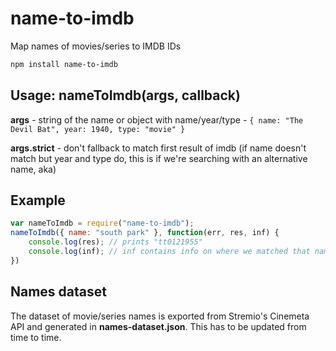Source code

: # name-to-imdb
Map names of movies/series to IMDB IDs

```bash
npm install name-to-imdb
```

## Usage: nameToImdb(args, callback)

**args** - string of the name or object with name/year/type - ``{ name: "The Devil Bat", year: 1940, type: "movie" }``

**args.strict** - don't fallback to match first result of imdb (if name doesn't match but year and type do, this is if we're searching with an alternative name, aka)

## Example
```javascript
var nameToImdb = require("name-to-imdb");
nameToImdb({ name: "south park" }, function(err, res, inf) { 
	console.log(res); // prints "tt0121955"
	console.log(inf); // inf contains info on where we matched that name - e.g. locally, or on google
})
```

## Names dataset
The dataset of movie/series names is exported from Stremio's Cinemeta API and generated in **names-dataset.json**. This has to be updated from time to time.

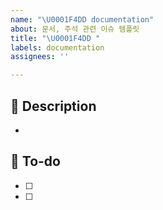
 ```yaml
---
name: "\U0001F4DD documentation"
about: 문서, 주석 관련 이슈 템플릿
title: "\U0001F4DD "
labels: documentation
assignees: ''

---
```


## 📌 Description
- 

## 📝 To-do
- [ ] 
- [ ]
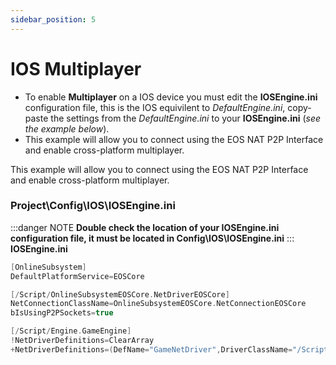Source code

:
 ```yaml
---
sidebar_position: 5
---
```


# IOS Multiplayer
- To enable **Multiplayer** on a IOS device you must edit the **IOSEngine.ini** configuration file, this is the IOS equivilent to *DefaultEngine.ini*, copy-paste the settings from the *DefaultEngine.ini* to your **IOSEngine.ini** (*see the example below*).
- This example will allow you to connect using the EOS NAT P2P Interface and enable cross-platform multiplayer.

This example will allow you to connect using the EOS NAT P2P Interface and enable cross-platform multiplayer.

### Project\Config\IOS\IOSEngine.ini
:::danger NOTE
**Double check the location of your IOSEngine.ini configuration file, it must be located in Config\IOS\IOSEngine.ini**
:::
**IOSEngine.ini**
```c
[OnlineSubsystem]
DefaultPlatformService=EOSCore

[/Script/OnlineSubsystemEOSCore.NetDriverEOSCore]
NetConnectionClassName=OnlineSubsystemEOSCore.NetConnectionEOSCore
bIsUsingP2PSockets=true

[/Script/Engine.GameEngine]
!NetDriverDefinitions=ClearArray
+NetDriverDefinitions=(DefName="GameNetDriver",DriverClassName="/Script/OnlineSubsystemEOSCore.NetDriverEOSCore",DriverClassNameFallback="OnlineSubsystemUtils.IpNetDriver")
```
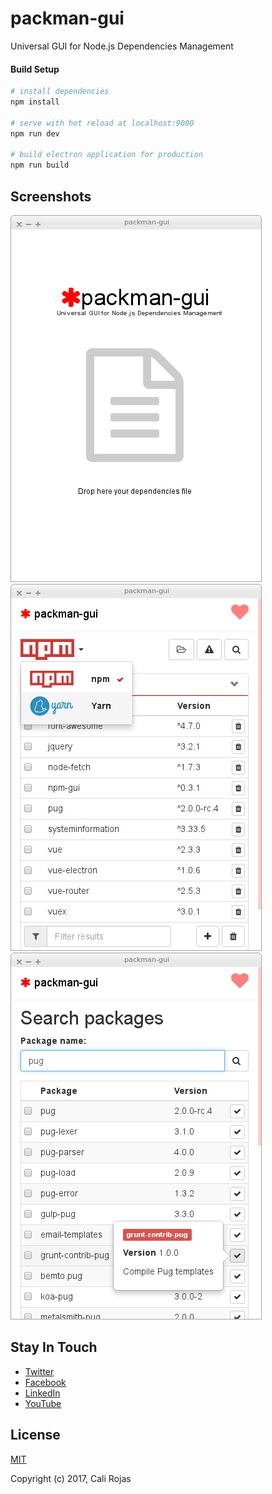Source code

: # packman-gui
Universal GUI for Node.js Dependencies Management

#### Build Setup

``` bash
# install dependencies
npm install

# serve with hot reload at localhost:9080
npm run dev

# build electron application for production
npm run build


```
## Screenshots
![Screenshot](screenshots/1-start.png?raw=true)
![Screenshot](screenshots/2-dependencies.png?raw=true)
![Screenshot](screenshots/3-search.png?raw=true)



## Stay In Touch

- [Twitter](https://twitter.com/calirojas506)
- [Facebook](https://www.facebook.com/calirojas506)
- [LinkedIn](https://www.linkedin.com/in/cali-rojas-17403334/)
- [YouTube](https://youtube.com/calirojas506)


## License
[MIT](http://opensource.org/licenses/MIT)

Copyright (c) 2017, Cali Rojas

□ □ □ □

**Problem to solve**
What you should repeat exactly is the run of lines from the top of the listing above through the line with "- string of", without pictures.

**Completed task**
Source code

: # name-to-imdb
Map names of movies/series to IMDB IDs

```bash
npm install name-to-imdb
```

## Usage: nameToImdb(args, callback)

**args** - string of the name or object with name/year/type - ``{ name: "The Devil Bat", year: 1940, type: "movie" }``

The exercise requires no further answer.